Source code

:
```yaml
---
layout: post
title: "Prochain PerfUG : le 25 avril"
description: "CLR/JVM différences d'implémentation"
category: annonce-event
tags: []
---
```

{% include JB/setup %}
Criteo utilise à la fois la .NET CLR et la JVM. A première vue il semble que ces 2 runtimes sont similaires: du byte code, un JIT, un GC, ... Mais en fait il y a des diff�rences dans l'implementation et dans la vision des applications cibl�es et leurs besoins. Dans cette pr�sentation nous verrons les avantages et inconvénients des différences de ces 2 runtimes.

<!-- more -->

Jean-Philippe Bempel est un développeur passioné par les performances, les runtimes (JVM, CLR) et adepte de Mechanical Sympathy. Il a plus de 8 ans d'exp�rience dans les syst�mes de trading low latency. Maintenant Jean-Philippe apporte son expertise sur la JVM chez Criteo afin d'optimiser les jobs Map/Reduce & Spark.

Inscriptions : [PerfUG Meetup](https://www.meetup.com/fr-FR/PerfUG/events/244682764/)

=====

_Task to complete_: A single figure is required: the number of lines in the data above in which the word "PerfUG" appears.

_Solution to this task_: 2